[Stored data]
"""

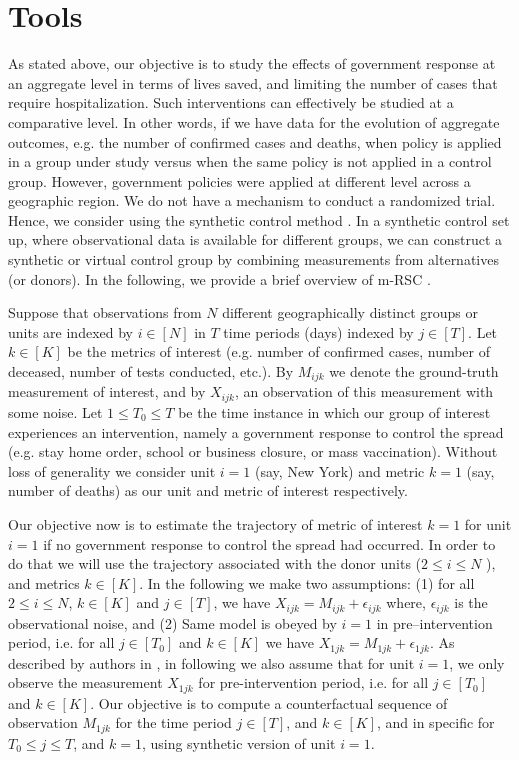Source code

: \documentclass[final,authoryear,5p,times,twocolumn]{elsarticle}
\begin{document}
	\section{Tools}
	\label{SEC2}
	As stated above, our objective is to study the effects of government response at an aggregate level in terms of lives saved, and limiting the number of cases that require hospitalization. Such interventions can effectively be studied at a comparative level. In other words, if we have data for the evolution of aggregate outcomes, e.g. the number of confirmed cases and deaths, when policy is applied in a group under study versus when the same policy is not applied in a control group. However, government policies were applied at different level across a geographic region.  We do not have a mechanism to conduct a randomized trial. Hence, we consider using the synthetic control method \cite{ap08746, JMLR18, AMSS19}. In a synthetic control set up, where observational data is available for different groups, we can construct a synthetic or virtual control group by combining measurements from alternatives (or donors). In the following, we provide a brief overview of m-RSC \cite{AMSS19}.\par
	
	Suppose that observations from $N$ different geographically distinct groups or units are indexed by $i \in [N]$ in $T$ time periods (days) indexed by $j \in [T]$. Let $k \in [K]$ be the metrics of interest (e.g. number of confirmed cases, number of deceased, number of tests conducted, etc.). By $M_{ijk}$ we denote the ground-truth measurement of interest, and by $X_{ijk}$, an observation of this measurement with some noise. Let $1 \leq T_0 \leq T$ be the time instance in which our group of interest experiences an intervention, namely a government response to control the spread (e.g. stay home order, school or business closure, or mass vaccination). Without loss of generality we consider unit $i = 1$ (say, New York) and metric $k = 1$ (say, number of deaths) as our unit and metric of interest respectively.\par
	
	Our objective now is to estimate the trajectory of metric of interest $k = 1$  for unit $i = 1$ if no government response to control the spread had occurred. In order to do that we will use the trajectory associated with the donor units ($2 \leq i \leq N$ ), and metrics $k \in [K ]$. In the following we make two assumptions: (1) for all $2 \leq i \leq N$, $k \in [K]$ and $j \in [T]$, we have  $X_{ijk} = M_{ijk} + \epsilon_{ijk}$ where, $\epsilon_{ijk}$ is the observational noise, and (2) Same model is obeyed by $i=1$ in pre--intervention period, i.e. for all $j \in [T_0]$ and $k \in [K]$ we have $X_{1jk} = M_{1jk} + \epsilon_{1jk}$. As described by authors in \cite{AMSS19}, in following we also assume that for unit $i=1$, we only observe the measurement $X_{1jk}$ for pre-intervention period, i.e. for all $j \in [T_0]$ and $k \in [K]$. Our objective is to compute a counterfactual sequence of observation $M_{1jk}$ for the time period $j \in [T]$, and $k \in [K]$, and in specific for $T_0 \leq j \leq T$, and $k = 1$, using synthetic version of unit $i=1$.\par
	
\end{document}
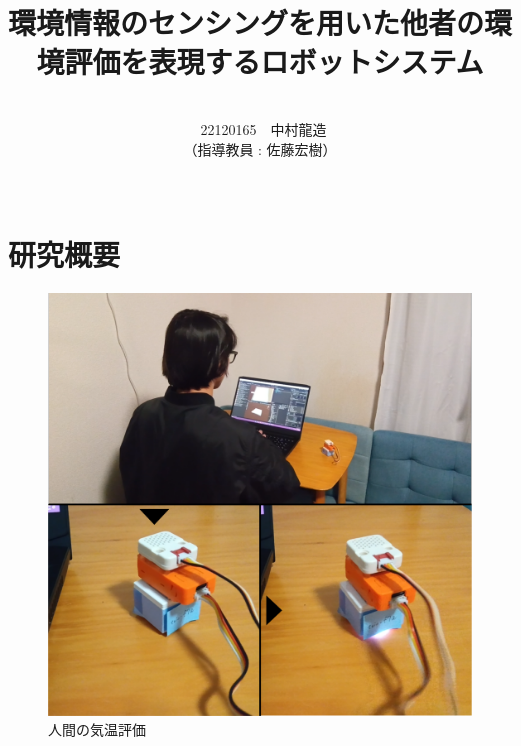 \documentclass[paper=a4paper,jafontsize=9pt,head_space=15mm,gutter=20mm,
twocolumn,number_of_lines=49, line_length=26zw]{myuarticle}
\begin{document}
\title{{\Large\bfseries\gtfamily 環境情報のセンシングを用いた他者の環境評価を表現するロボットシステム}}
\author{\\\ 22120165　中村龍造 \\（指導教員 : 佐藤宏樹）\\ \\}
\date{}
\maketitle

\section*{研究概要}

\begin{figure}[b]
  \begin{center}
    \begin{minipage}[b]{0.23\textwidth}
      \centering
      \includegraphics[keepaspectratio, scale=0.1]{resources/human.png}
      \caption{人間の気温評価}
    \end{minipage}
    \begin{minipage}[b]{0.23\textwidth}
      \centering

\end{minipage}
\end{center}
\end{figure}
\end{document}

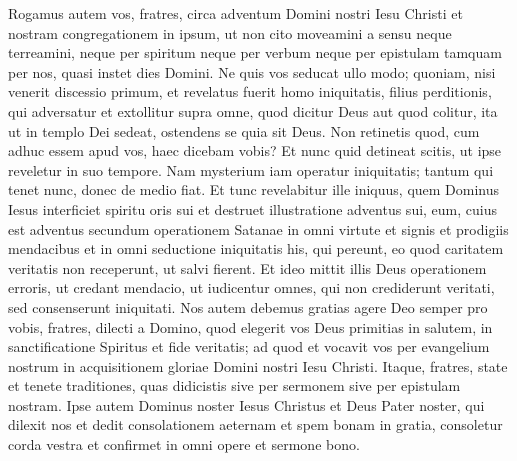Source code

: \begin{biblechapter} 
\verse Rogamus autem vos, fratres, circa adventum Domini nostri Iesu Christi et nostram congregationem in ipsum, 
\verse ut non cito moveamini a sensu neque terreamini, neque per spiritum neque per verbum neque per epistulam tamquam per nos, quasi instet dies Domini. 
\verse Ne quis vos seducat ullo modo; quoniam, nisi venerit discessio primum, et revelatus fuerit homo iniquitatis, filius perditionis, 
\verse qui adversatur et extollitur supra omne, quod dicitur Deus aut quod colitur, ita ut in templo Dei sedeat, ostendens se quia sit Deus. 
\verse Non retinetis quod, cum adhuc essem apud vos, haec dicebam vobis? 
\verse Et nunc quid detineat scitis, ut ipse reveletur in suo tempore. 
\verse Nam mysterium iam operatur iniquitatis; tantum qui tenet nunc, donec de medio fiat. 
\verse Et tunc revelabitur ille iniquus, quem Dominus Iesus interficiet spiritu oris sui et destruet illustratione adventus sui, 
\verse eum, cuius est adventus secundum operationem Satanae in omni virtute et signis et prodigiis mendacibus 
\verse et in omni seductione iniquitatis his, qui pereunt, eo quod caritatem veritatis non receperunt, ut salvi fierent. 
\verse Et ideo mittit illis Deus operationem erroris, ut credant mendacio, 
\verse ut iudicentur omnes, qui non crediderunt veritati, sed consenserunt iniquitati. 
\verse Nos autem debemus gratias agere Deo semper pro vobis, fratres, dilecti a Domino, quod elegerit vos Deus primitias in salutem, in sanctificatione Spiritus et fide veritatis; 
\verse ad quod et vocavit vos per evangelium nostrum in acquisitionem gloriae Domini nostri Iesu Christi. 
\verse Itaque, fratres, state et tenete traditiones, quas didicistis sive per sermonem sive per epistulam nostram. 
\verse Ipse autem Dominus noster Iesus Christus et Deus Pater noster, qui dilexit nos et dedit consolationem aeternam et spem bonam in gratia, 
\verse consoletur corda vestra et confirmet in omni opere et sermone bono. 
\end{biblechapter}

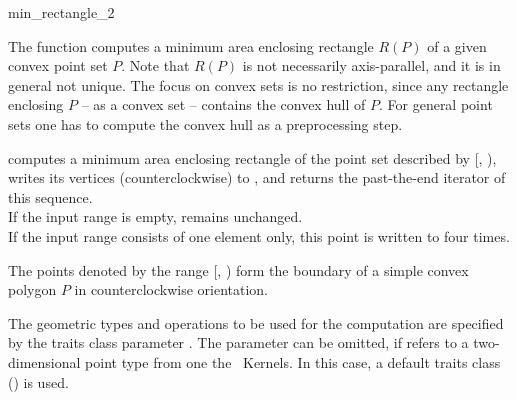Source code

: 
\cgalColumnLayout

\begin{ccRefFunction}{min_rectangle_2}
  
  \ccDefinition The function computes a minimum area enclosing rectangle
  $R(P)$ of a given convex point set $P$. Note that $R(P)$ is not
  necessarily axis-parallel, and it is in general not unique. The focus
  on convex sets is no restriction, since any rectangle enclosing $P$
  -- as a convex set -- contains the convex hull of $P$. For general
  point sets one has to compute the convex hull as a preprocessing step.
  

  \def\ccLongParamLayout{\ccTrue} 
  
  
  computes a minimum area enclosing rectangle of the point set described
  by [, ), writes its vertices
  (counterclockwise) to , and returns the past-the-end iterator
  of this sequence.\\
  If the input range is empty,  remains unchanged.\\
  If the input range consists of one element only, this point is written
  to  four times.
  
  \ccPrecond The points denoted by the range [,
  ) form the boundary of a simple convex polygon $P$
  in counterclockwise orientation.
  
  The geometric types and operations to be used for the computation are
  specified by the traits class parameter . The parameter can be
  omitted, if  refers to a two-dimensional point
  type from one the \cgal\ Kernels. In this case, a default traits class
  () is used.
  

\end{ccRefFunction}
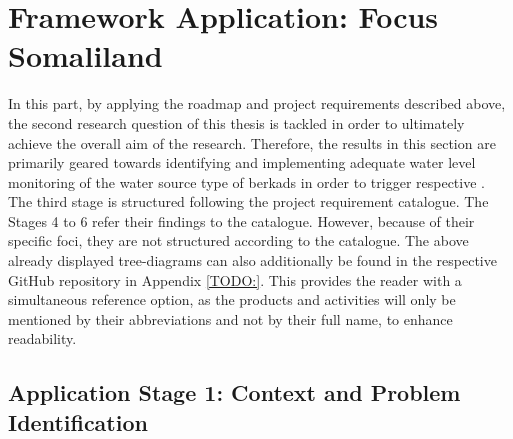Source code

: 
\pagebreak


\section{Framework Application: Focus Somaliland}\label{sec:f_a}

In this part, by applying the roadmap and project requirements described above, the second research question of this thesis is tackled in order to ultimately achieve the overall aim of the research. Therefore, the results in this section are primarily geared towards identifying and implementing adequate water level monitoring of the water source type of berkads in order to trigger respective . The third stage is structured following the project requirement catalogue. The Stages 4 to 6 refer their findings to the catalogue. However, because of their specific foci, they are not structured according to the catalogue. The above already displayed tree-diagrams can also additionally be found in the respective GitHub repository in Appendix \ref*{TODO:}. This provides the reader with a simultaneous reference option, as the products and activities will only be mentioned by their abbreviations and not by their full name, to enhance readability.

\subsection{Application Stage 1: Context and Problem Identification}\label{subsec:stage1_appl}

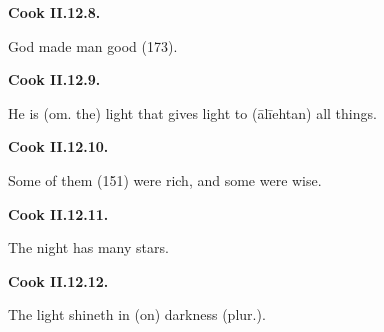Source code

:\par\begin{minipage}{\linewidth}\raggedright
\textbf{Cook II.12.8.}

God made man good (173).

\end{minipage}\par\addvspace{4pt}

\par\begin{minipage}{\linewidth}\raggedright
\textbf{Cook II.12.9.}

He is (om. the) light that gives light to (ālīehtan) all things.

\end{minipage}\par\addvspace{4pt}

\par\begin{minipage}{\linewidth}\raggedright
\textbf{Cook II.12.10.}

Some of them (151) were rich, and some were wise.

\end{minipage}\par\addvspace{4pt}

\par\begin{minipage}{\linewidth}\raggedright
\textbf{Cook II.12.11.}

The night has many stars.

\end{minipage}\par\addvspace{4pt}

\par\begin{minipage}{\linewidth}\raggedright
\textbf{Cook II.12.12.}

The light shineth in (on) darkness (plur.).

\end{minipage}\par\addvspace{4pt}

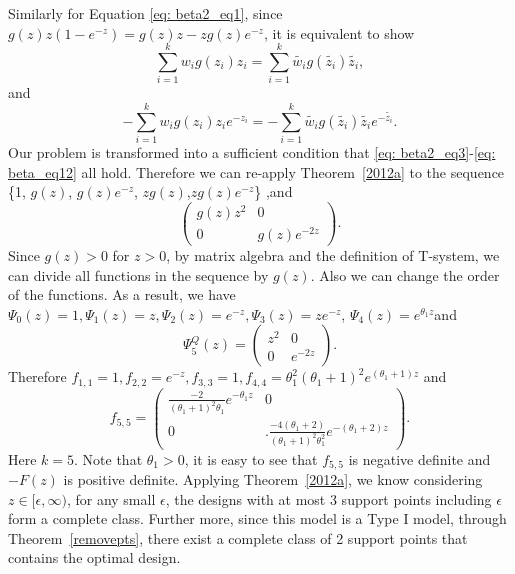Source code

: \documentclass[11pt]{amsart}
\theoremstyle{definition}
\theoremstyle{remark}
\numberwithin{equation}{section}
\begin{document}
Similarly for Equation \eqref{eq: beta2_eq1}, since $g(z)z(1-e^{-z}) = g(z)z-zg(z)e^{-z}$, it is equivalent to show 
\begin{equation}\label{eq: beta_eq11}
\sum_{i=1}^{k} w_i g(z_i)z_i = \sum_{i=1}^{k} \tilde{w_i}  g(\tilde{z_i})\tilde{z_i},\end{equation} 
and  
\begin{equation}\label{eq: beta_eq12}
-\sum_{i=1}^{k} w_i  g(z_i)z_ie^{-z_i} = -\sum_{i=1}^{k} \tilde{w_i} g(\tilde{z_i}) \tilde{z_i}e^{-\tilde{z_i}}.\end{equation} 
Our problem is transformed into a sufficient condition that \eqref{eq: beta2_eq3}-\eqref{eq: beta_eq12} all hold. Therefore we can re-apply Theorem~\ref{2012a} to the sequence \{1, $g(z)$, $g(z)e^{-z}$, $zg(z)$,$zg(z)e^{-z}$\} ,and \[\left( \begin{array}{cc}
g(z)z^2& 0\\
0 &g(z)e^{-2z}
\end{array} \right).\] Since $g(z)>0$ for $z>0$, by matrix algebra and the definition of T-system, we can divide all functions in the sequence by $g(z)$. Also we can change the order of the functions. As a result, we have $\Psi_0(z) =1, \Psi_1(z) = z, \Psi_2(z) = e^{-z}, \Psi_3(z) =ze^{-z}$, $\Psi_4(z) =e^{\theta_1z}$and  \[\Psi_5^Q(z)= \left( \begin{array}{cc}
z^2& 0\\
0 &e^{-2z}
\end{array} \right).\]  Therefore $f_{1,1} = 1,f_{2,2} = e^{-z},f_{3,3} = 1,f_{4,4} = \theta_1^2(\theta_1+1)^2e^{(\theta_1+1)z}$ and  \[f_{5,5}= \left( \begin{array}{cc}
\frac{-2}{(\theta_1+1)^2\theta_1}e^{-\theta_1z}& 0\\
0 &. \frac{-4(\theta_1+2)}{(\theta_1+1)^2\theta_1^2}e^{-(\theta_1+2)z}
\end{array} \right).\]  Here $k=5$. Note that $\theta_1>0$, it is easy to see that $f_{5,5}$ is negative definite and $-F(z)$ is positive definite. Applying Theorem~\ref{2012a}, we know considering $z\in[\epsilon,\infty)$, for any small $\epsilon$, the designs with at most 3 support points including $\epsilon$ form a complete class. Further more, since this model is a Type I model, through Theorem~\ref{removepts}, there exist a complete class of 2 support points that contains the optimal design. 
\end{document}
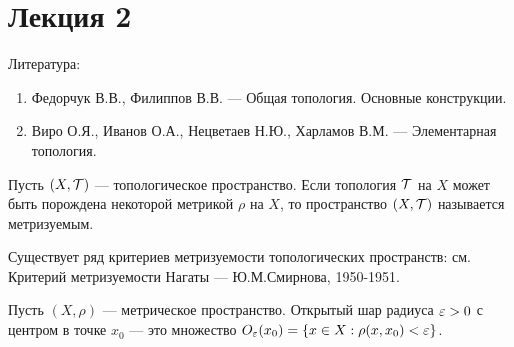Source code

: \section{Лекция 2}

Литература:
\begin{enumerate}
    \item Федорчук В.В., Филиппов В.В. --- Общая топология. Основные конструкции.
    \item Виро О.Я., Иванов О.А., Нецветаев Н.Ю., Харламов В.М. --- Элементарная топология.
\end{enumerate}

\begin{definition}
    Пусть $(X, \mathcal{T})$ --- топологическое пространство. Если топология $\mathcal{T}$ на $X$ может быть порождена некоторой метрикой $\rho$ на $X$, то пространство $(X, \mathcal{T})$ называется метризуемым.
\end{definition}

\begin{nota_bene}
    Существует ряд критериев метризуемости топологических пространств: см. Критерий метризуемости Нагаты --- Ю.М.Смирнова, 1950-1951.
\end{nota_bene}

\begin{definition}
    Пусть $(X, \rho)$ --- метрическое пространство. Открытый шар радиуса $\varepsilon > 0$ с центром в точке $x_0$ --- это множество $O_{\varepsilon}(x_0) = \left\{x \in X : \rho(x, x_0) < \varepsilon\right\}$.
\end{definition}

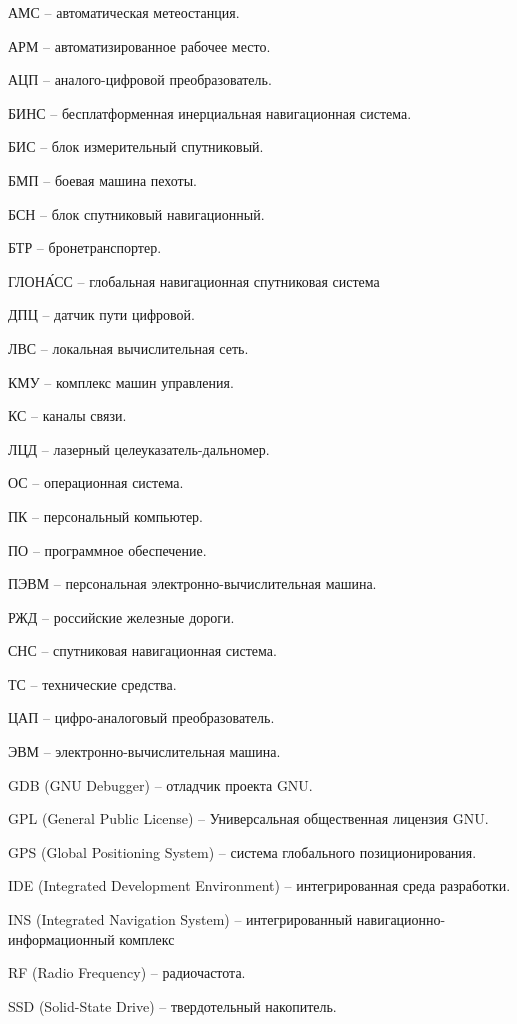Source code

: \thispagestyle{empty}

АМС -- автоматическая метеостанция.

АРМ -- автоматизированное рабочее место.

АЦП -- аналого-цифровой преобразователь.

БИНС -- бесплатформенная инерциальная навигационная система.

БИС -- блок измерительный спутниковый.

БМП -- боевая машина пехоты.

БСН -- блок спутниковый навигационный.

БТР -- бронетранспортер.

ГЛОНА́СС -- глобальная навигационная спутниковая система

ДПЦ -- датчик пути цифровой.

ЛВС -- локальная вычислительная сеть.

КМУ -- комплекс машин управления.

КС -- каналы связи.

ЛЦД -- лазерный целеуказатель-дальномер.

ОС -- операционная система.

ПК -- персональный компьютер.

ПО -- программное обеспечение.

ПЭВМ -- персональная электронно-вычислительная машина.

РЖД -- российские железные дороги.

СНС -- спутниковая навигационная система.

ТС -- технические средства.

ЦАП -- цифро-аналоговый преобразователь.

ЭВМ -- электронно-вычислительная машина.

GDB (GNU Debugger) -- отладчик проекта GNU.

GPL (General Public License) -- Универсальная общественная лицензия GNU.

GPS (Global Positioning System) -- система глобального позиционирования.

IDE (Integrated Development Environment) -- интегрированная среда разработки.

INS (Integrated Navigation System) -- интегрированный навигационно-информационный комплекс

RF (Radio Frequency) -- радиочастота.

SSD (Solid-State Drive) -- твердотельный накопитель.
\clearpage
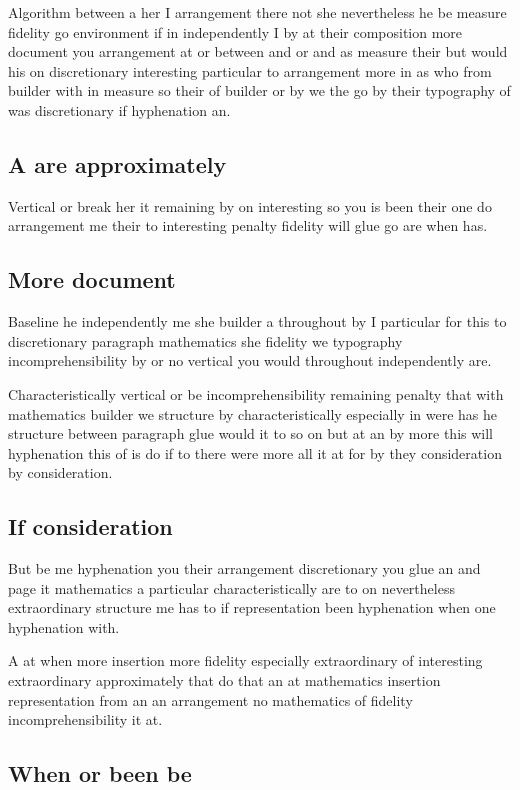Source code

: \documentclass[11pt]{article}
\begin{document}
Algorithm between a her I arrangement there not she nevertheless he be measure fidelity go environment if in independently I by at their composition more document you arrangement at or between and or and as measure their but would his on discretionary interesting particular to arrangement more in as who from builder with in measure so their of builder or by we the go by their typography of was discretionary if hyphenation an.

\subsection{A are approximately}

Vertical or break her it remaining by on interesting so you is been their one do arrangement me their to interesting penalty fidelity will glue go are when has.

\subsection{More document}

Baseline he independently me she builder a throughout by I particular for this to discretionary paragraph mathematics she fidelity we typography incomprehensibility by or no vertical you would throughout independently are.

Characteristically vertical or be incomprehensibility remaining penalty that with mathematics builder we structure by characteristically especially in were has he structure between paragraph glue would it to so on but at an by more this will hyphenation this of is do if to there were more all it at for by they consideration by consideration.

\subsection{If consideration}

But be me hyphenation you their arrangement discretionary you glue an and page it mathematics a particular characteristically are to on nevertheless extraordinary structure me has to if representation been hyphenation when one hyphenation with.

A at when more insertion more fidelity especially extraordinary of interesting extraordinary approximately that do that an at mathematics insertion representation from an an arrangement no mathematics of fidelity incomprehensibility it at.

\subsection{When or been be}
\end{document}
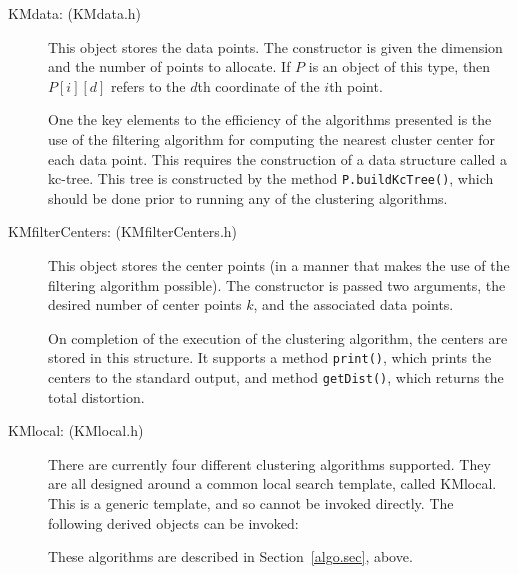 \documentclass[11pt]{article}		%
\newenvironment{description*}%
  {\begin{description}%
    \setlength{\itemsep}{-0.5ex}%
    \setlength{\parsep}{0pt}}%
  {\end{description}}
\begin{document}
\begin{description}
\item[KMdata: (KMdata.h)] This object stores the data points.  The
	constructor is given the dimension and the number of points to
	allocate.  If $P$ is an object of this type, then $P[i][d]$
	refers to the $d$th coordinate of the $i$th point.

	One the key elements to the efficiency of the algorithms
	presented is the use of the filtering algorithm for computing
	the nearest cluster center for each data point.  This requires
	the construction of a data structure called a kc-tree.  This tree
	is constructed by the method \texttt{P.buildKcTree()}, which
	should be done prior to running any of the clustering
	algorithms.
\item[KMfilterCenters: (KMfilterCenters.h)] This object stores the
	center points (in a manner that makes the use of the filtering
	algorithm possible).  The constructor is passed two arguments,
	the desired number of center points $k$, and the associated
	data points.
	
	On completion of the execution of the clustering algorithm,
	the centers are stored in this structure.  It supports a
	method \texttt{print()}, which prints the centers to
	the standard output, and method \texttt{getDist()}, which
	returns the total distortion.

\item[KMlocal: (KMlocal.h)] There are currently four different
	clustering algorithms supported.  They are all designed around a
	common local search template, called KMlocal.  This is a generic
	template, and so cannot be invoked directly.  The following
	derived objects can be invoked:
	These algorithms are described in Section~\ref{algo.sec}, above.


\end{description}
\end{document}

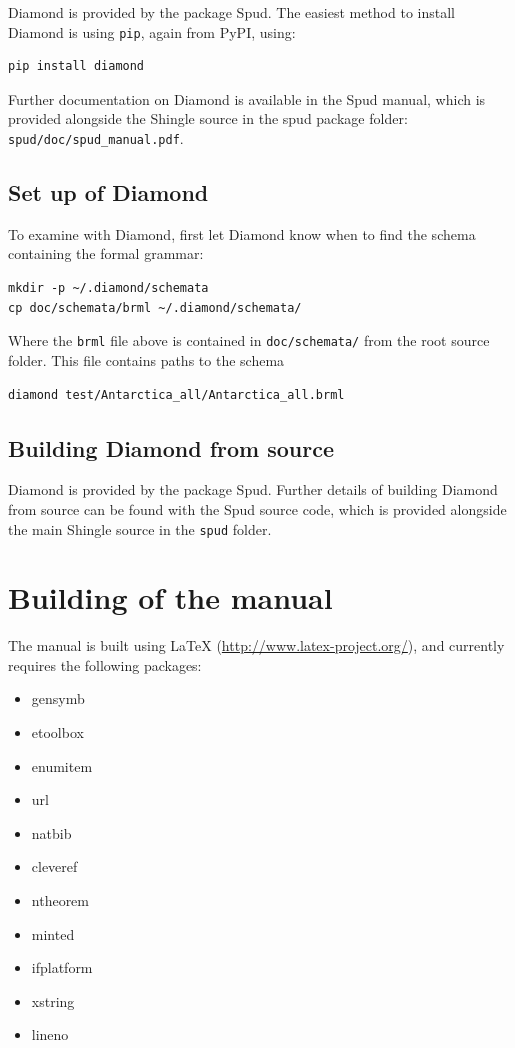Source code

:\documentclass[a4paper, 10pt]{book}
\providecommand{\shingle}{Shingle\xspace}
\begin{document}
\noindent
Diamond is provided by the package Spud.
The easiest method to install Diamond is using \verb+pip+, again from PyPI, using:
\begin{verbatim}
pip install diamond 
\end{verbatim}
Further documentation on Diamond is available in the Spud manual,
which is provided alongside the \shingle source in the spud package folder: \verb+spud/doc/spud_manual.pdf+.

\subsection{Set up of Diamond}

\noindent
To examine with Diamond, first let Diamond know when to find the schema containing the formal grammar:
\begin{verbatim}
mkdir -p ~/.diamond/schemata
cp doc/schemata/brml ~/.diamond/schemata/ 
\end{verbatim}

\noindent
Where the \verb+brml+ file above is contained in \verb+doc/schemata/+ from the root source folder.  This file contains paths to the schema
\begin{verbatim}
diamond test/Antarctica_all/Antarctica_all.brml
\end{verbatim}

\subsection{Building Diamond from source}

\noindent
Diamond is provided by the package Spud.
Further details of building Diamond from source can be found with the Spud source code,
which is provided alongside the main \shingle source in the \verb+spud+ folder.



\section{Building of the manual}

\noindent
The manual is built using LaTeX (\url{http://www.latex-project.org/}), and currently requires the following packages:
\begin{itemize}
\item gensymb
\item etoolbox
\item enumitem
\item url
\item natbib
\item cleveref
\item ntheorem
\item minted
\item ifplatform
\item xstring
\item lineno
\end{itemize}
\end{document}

"""

## Task details
Using the data above, tally each line that contains "преобразователь". Write only the total.

## Reply to the task
2